Which lines of the data include the string "high"? List them all.

• [Dataset excerpts]
□ □ □ □ □

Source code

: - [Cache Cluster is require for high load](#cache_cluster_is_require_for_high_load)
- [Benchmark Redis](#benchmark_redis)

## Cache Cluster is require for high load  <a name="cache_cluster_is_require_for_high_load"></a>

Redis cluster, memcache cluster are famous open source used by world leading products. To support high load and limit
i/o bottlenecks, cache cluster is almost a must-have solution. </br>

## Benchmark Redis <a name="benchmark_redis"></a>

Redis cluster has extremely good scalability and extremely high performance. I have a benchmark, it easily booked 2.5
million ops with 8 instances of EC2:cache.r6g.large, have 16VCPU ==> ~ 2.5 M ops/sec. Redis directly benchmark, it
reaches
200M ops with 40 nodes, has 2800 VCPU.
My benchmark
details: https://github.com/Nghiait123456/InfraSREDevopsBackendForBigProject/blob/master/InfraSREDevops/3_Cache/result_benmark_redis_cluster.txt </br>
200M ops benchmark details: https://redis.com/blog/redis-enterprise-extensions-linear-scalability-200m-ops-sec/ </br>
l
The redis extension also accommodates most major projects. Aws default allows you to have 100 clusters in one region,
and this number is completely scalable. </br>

□ □ □ □ □

• [Written response]
: - [Cache Cluster is require for high load](#cache_cluster_is_require_for_high_load)
## Cache Cluster is require for high load  <a name="cache_cluster_is_require_for_high_load"></a>
Redis cluster, memcache cluster are famous open source used by world leading products. To support high load and limit
Redis cluster has extremely good scalability and extremely high performance. I have a benchmark, it easily booked 2.5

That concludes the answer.